How Africa Became the US and Europe’s Favorite Again


Secretary of State Mike Pompeo recently concluded a visit to three African countries − Ethiopia, Angola and Senegal. All three of these countries are important Chinese trade and investment partners. Unsurprisingly, while Pompeo praised the free market economic system, he simultaneously slandered China and Africa’s cooperation, declaring, “[African] countries should be wary of authoritarian regimes with empty promises.” It is worth noting that this is the secretary of state’s first visit to Africa in two years, and in this time, British, French, German and other established colonial forces have taken increased steps to return to Africa since the beginning of the new year. Why has Africa suddenly become attractive to the U.S. and Europe?

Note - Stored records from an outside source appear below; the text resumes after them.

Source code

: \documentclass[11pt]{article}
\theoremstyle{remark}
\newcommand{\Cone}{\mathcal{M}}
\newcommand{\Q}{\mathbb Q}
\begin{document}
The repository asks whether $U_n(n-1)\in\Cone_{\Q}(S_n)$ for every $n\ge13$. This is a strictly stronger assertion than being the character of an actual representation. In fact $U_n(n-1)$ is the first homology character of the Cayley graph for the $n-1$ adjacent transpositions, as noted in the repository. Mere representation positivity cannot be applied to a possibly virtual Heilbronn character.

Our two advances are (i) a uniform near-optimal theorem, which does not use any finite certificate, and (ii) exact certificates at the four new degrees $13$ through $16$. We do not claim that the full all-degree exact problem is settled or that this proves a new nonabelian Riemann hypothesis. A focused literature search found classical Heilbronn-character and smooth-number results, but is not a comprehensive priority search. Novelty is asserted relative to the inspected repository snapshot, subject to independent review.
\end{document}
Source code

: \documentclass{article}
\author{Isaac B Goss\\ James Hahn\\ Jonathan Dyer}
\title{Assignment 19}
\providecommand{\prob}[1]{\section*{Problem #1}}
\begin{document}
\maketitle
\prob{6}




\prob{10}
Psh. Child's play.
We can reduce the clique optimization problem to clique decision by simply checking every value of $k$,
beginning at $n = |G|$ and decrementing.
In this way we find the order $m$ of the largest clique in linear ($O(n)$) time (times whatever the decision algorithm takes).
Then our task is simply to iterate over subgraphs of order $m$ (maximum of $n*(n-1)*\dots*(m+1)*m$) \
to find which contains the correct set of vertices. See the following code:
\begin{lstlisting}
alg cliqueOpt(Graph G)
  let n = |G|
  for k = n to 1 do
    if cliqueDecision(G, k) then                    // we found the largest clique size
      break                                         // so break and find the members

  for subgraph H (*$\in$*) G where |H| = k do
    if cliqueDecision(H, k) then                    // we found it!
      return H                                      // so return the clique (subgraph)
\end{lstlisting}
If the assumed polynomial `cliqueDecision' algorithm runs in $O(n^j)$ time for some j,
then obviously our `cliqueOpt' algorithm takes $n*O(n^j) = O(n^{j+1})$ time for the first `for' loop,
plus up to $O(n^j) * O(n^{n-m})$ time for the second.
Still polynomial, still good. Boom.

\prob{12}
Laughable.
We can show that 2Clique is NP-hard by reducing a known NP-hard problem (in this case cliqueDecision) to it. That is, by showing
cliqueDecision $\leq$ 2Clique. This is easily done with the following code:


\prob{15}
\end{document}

Since the end of the Cold War, Africa has been a forgotten continent, and colonial powers have withdrawn from it, one after another. One reason for this is that Africa is not the focal point of any global strategy, and a second reason is the ever present reality of racism among mainstream elites. However, as soon as competitors are seen strengthening relations with Africa, these traditional powers can no longer remain calm. For example, during the Cold War, when Soviet forces entered Africa, the U.S., Britain and France all quickly took action. Now, when these countries see Chinese African cooperation flourishing, they cannot sit still, and they feel the need to step in. This is an important point in understanding why the U.S. and Europe are now paying more attention to Africa. The focus of Pompeo’s recent trip was to publicize and promote the Trump administration’s “Prosper Africa” policy program. In the process, he presented the oil rich but income poor country of Angola as an important tool in resisting China’s influence, because the “Angola Model” of exchanging oil to finance infrastructure has always drawn the attention of the U.S.

In the economic sphere, the prevalence of protectionism has inevitably led the U.S. and Europe to solidify their holdings in emerging markets. Presently, many of the fastest growing economies in the world are located on the African continent. According to data released by the United Nations, Africa is predicted to reach a gross domestic product growth rate of 3.2% in 2020 and 3.5% in 2021. In 2019, there were 25 African countries that saw at least a 5% economic growth rate. Moreover, Africa’s population will double by 2050 and reach 2 billion. Thus, Africa’s major potential for economic growth has also attracted the U.S. and Europe. For example, at the U.K.-Africa Investment Summit, British Prime Minister Boris Johnson emphasized that the U.K. still has a long way to go in building solid relationships with African countries. In the process of building these relationships, Africa’s economic momentum should be fully put to use.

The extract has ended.